As the platform economy continues to reshape the way we live, work, and consume, firms across industries
are increasingly dependent upon platforms to engage with customers. Although prior research highlights
how these firms develop strategic responses to cope with risks and vulnerabilities stemming from platform
power, it tends to overlook how such uncertainty may affect their internal organizational structures. In this
study, we examine how reliance on digital platforms influences firms' employment practices. Drawing on a
comprehensive dataset from the Digital Platform Survey (DPS), administered by Italy's National Institute
for Public Policy Analysis (INAPP) to over 20,000 hotels and restaurants, we find that platform
participation has a positive correlation with the use of non-standard employment relationships (NSERs).
Specifically, holding everything else constant, companies that rely on platforms for customer acquisition
exhibit roughly 5% higher share of NSERs compared to those that do not.
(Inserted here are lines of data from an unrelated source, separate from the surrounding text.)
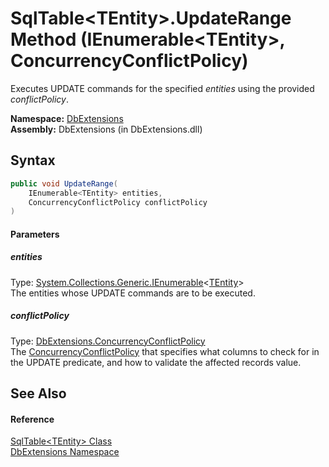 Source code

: SqlTable&lt;TEntity>.UpdateRange Method (IEnumerable&lt;TEntity>, ConcurrencyConflictPolicy)
============================================================================================
Executes UPDATE commands for the specified *entities* using the provided *conflictPolicy*.

**Namespace:** [DbExtensions][1]  
**Assembly:** DbExtensions (in DbExtensions.dll)

Syntax
------

```csharp
public void UpdateRange(
	IEnumerable<TEntity> entities,
	ConcurrencyConflictPolicy conflictPolicy
)
```

#### Parameters

##### *entities*
Type: [System.Collections.Generic.IEnumerable][2]&lt;[TEntity][3]>  
The entities whose UPDATE commands are to be executed.

##### *conflictPolicy*
Type: [DbExtensions.ConcurrencyConflictPolicy][4]  
 The [ConcurrencyConflictPolicy][4] that specifies what columns to check for in the UPDATE predicate, and how to validate the affected records value.


See Also
--------

#### Reference
[SqlTable&lt;TEntity> Class][3]  
[DbExtensions Namespace][1]  

[1]: ../README.md
[2]: http://msdn.microsoft.com/en-us/library/9eekhta0
[3]: README.md
[4]: ../ConcurrencyConflictPolicy/README.md
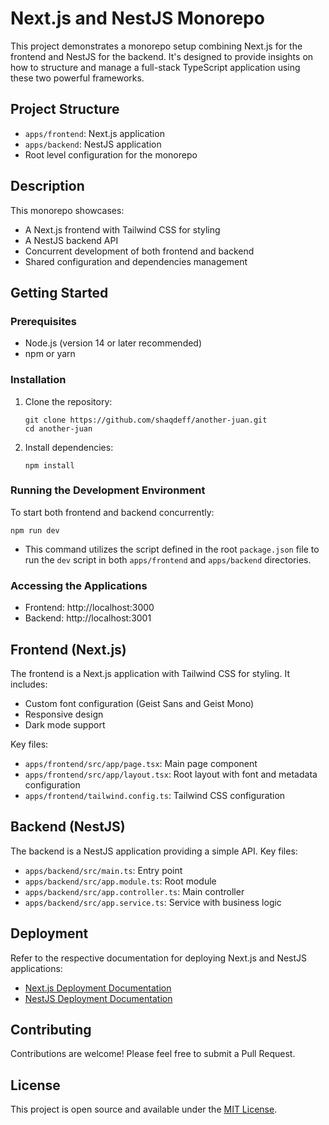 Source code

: # Next.js and NestJS Monorepo

This project demonstrates a monorepo setup combining Next.js for the frontend and NestJS for the backend. It's designed to provide insights on how to structure and manage a full-stack TypeScript application using these two powerful frameworks.

## Project Structure

- `apps/frontend`: Next.js application
- `apps/backend`: NestJS application
- Root level configuration for the monorepo

## Description

This monorepo showcases:

- A Next.js frontend with Tailwind CSS for styling
- A NestJS backend API
- Concurrent development of both frontend and backend
- Shared configuration and dependencies management

## Getting Started

### Prerequisites

- Node.js (version 14 or later recommended)
- npm or yarn

### Installation

1. Clone the repository:

   ```shell
   git clone https://github.com/shaqdeff/another-juan.git
   cd another-juan
   ```

2. Install dependencies:
   ```shell
   npm install
   ```

### Running the Development Environment

To start both frontend and backend concurrently:

```shell
npm run dev
```

- This command utilizes the script defined in the root `package.json` file to run the `dev` script in both `apps/frontend` and `apps/backend` directories.

### Accessing the Applications

- Frontend: http://localhost:3000
- Backend: http://localhost:3001

## Frontend (Next.js)

The frontend is a Next.js application with Tailwind CSS for styling. It includes:

- Custom font configuration (Geist Sans and Geist Mono)
- Responsive design
- Dark mode support

Key files:

- `apps/frontend/src/app/page.tsx`: Main page component
- `apps/frontend/src/app/layout.tsx`: Root layout with font and metadata configuration
- `apps/frontend/tailwind.config.ts`: Tailwind CSS configuration

## Backend (NestJS)

The backend is a NestJS application providing a simple API. Key files:

- `apps/backend/src/main.ts`: Entry point
- `apps/backend/src/app.module.ts`: Root module
- `apps/backend/src/app.controller.ts`: Main controller
- `apps/backend/src/app.service.ts`: Service with business logic

## Deployment

Refer to the respective documentation for deploying Next.js and NestJS applications:

- [Next.js Deployment Documentation](https://nextjs.org/docs/deployment)
- [NestJS Deployment Documentation](https://docs.nestjs.com/fundamentals/lifecycle-events#application-shutdown)

## Contributing

Contributions are welcome! Please feel free to submit a Pull Request.

## License

This project is open source and available under the [MIT License](LICENSE).
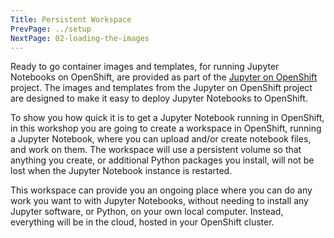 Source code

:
 ```yaml
---
Title: Persistent Workspace
PrevPage: ../setup
NextPage: 02-loading-the-images
---
```


Ready to go container images and templates, for running Jupyter Notebooks on OpenShift, are provided as part of the [Jupyter on OpenShift](https://github.com/jupyter-on-openshift) project. The images and templates from the Jupyter on OpenShift project are designed to make it easy to deploy Jupyter Notebooks to OpenShift.

To show you how quick it is to get a Jupyter Notebook running in OpenShift, in this workshop you are going to create a workspace in OpenShift, running a Jupyter Notebook, where you can upload and/or create notebook files, and work on them. The workspace will use a persistent volume so that anything you create, or additional Python packages you install, will not be lost when the Jupyter Notebook instance is restarted.

This workspace can provide you an ongoing place where you can do any work you want to with Jupyter Notebooks, without needing to install any Jupyter software, or Python, on your own local computer. Instead, everything will be in the cloud, hosted in your OpenShift cluster.
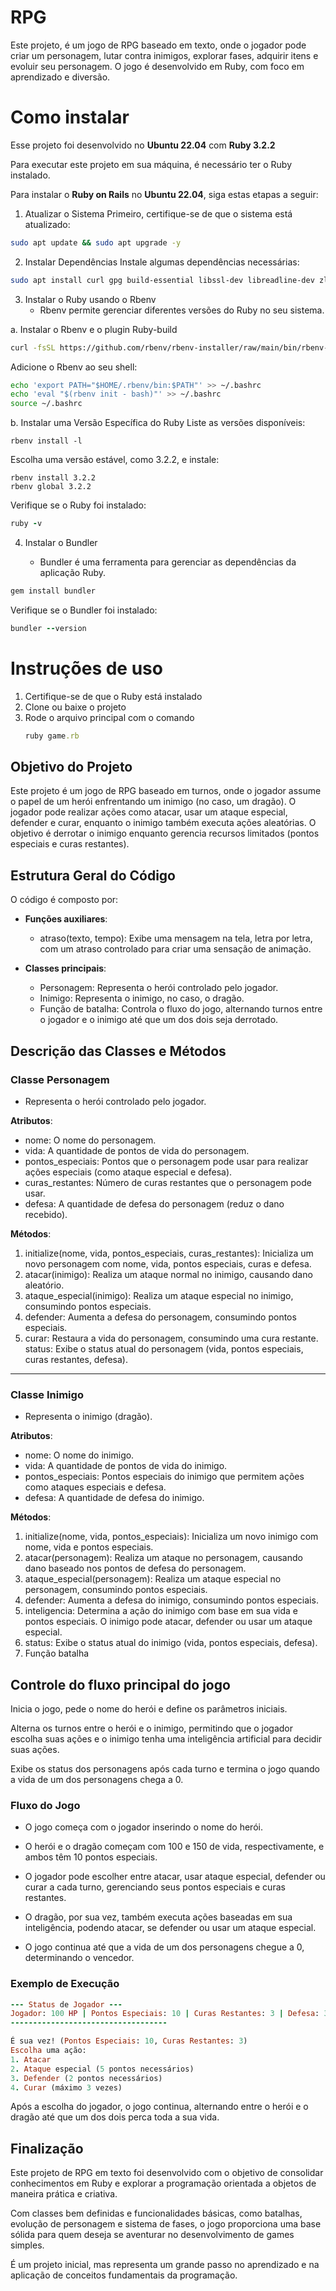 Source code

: # RPG
Este projeto, é um jogo de RPG baseado em texto, onde o jogador pode criar um personagem, lutar contra inimigos, explorar fases, adquirir itens e evoluir seu personagem. O jogo é desenvolvido em Ruby, com foco em aprendizado e diversão.


# Como instalar
Esse projeto foi desenvolvido no **Ubuntu 22.04** com **Ruby 3.2.2**

Para executar este projeto em sua máquina, é necessário ter o Ruby instalado.

Para instalar o **Ruby on Rails** no **Ubuntu 22.04**, siga estas etapas a seguir:

1. Atualizar o Sistema
Primeiro, certifique-se de que o sistema está atualizado:

``` bash
sudo apt update && sudo apt upgrade -y
```


2. Instalar Dependências
Instale algumas dependências necessárias:
``` bash
sudo apt install curl gpg build-essential libssl-dev libreadline-dev zlib1g-dev libsqlite3-dev -y
```

3. Instalar o Ruby usando o Rbenv
     - Rbenv permite gerenciar diferentes versões do Ruby no seu sistema.

a. Instalar o Rbenv e o plugin Ruby-build
```bash
curl -fsSL https://github.com/rbenv/rbenv-installer/raw/main/bin/rbenv-installer | bash
```

Adicione o Rbenv ao seu shell:
```bash
echo 'export PATH="$HOME/.rbenv/bin:$PATH"' >> ~/.bashrc
echo 'eval "$(rbenv init - bash)"' >> ~/.bashrc
source ~/.bashrc
```
b. Instalar uma Versão Específica do Ruby
Liste as versões disponíveis:
```rbenv
rbenv install -l
```
Escolha uma versão estável, como 3.2.2, e instale:
``` rbenv
rbenv install 3.2.2
rbenv global 3.2.2
```

Verifique se o Ruby foi instalado:
``` ruby
ruby -v
```

4. Instalar o Bundler

    - Bundler é uma ferramenta para gerenciar as dependências da aplicação Ruby.
``` ruby
gem install bundler
```

Verifique se o Bundler foi instalado:
``` ruby
bundler --version
```

# Instruções de uso
1. Certifique-se de que o Ruby está instalado
2. Clone ou baixe o projeto
3. Rode o arquivo principal com o comando
    ``` ruby
    ruby game.rb
    ```
## Objetivo do Projeto
Este projeto é um jogo de RPG baseado em turnos, onde o jogador assume o papel de um herói enfrentando um inimigo (no caso, um dragão). O jogador pode realizar ações como atacar, usar um ataque especial, defender e curar, enquanto o inimigo também executa ações aleatórias. O objetivo é derrotar o inimigo enquanto gerencia recursos limitados (pontos especiais e curas restantes).


## Estrutura Geral do Código
O código é composto por:

- **Funções auxiliares**:

    - atraso(texto, tempo): Exibe uma mensagem na tela, letra por letra, com um atraso controlado para criar uma sensação de animação.

- **Classes principais**:

    - Personagem: Representa o herói controlado pelo jogador.
    - Inimigo: Representa o inimigo, no caso, o dragão.
    - Função de batalha: Controla o fluxo do jogo, alternando turnos entre o jogador e o inimigo até que um dos dois seja derrotado.

## Descrição das Classes e Métodos

### Classe Personagem
- Representa o herói controlado pelo jogador.

**Atributos**:

- nome: O nome do personagem.
- vida: A quantidade de pontos de vida do personagem.
- pontos_especiais: Pontos que o personagem pode usar para realizar ações especiais (como ataque especial e defesa).
- curas_restantes: Número de curas restantes que o personagem pode usar.
- defesa: A quantidade de defesa do personagem (reduz o dano recebido).

**Métodos**:

1. initialize(nome, vida, pontos_especiais, curas_restantes): Inicializa um novo personagem com nome, vida, pontos especiais, curas e defesa.
2. atacar(inimigo): Realiza um ataque normal no inimigo, causando dano aleatório.
3. ataque_especial(inimigo): Realiza um ataque especial no inimigo, consumindo pontos especiais.
4. defender: Aumenta a defesa do personagem, consumindo pontos especiais.
5. curar: Restaura a vida do personagem, consumindo uma cura restante.
status: Exibe o status atual do personagem (vida, pontos especiais, curas restantes, defesa).

---

### Classe Inimigo
- Representa o inimigo (dragão).

**Atributos**:

- nome: O nome do inimigo.
- vida: A quantidade de pontos de vida do inimigo.
- pontos_especiais: Pontos especiais do inimigo que permitem ações como ataques especiais e defesa.
- defesa: A quantidade de defesa do inimigo.


**Métodos**:

1. initialize(nome, vida, pontos_especiais): Inicializa um novo inimigo com nome, vida e pontos especiais.
2. atacar(personagem): Realiza um ataque no personagem, causando dano baseado nos pontos de defesa do personagem.
3. ataque_especial(personagem): Realiza um ataque especial no personagem, consumindo pontos especiais.
4. defender: Aumenta a defesa do inimigo, consumindo pontos especiais.
5. inteligencia: Determina a ação do inimigo com base em sua vida e pontos especiais. O inimigo pode atacar, defender ou usar um ataque especial.
6. status: Exibe o status atual do inimigo (vida, pontos especiais, defesa).
7. Função batalha

## Controle do fluxo principal do jogo

Inicia o jogo, pede o nome do herói e define os parâmetros iniciais.

Alterna os turnos entre o herói e o inimigo, permitindo que o jogador escolha suas ações e o inimigo tenha uma inteligência artificial para decidir suas ações.

Exibe os status dos personagens após cada turno e termina o jogo quando a vida de um dos personagens chega a 0.

### Fluxo do Jogo
- O jogo começa com o jogador inserindo o nome do herói.
- O herói e o dragão começam com 100 e 150 de vida, respectivamente, e ambos têm 10 pontos especiais.
- O jogador pode escolher entre atacar, usar ataque especial, defender ou curar a cada turno, gerenciando seus pontos especiais e curas restantes.
- O dragão, por sua vez, também executa ações baseadas em sua inteligência, podendo atacar, se defender ou usar um ataque especial.

- O jogo continua até que a vida de um dos personagens chegue a 0, determinando o vencedor.

### Exemplo de Execução
``` ruby
--- Status de Jogador ---
Jogador: 100 HP | Pontos Especiais: 10 | Curas Restantes: 3 | Defesa: 3
-----------------------------------

É sua vez! (Pontos Especiais: 10, Curas Restantes: 3)
Escolha uma ação:
1. Atacar
2. Ataque especial (5 pontos necessários)
3. Defender (2 pontos necessários)
4. Curar (máximo 3 vezes)

```
Após a escolha do jogador, o jogo continua, alternando entre o herói e o dragão até que um dos dois perca toda a sua vida.


## Finalização

Este projeto de RPG em texto foi desenvolvido com o objetivo de consolidar conhecimentos em Ruby e explorar a programação orientada a objetos de maneira prática e criativa.

Com classes bem definidas e funcionalidades básicas, como batalhas, evolução de personagem e sistema de fases, o jogo proporciona uma base sólida para quem deseja se aventurar no desenvolvimento de games simples.

É um projeto inicial, mas representa um grande passo no aprendizado e na aplicação de conceitos fundamentais da programação.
Multiple tests indicate that this
effect varies according to structural characteristics, competitive strategies, and contextual factors that
expose firms to differing levels of dependence on platforms—findings that support our conjecture of
reliance on NSERs being a coping mechanism for platform-induced uncertainty. Our study advances the
literature on how firms respond to the risks of platform-based intermediation and contributes to ongoing
debates about the labor implications of digital transformation. As platform intermediation intensifies across
sectors, these insights have important academic and policy implications.